[DATASET CONTENT Boundary: Start]

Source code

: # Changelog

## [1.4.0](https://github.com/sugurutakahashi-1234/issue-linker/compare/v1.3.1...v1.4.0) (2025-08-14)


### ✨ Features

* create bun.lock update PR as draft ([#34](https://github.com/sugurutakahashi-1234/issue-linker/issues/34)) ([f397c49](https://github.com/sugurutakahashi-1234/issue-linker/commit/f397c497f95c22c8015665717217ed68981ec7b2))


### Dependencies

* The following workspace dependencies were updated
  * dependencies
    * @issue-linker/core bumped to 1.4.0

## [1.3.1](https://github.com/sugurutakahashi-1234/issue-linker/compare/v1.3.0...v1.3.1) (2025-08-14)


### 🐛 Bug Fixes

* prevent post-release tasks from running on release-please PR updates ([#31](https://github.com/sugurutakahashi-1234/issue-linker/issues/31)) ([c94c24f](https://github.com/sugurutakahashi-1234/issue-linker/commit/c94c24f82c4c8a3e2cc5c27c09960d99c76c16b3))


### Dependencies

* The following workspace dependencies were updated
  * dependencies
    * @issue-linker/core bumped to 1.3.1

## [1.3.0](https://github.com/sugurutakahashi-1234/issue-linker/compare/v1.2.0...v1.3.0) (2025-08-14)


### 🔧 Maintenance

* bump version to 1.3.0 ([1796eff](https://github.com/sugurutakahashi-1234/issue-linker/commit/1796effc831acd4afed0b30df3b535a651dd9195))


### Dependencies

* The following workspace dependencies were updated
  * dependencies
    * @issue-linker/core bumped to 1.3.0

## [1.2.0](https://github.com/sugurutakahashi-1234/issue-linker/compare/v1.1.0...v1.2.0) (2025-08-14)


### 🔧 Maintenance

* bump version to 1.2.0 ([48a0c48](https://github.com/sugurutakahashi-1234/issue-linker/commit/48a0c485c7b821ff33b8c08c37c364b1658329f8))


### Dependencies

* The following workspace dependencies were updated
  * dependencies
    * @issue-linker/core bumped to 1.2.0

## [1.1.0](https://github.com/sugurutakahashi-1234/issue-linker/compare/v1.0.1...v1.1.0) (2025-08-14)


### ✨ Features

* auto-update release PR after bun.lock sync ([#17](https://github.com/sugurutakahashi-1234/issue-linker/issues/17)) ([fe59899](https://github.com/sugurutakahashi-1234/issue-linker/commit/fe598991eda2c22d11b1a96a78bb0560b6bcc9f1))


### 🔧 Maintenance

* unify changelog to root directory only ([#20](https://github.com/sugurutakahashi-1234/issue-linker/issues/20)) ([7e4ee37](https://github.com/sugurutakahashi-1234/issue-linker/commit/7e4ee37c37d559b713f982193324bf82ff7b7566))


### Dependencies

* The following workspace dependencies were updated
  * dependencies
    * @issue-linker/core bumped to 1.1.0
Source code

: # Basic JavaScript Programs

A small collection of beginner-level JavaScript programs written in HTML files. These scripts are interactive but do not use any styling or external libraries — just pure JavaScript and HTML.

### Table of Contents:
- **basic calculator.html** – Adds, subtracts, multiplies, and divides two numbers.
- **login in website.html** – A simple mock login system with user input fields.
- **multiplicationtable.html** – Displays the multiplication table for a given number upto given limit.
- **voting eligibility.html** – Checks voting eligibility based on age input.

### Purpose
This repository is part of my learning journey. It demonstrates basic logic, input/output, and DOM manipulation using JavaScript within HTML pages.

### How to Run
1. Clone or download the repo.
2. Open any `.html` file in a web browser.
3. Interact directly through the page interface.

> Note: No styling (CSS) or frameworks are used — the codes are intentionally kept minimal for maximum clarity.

[DATASET CONTENT Boundary: End]

WHAT TO DO: Exactly the lines from the one containing "1. Clone or download the repo." to the final line of the data, both included, should be printed, and nothing more.

ANSWER SECTION:
1. Clone or download the repo.
2. Open any `.html` file in a web browser.
3. Interact directly through the page interface.

> Note: No styling (CSS) or frameworks are used — the codes are intentionally kept minimal for maximum clarity.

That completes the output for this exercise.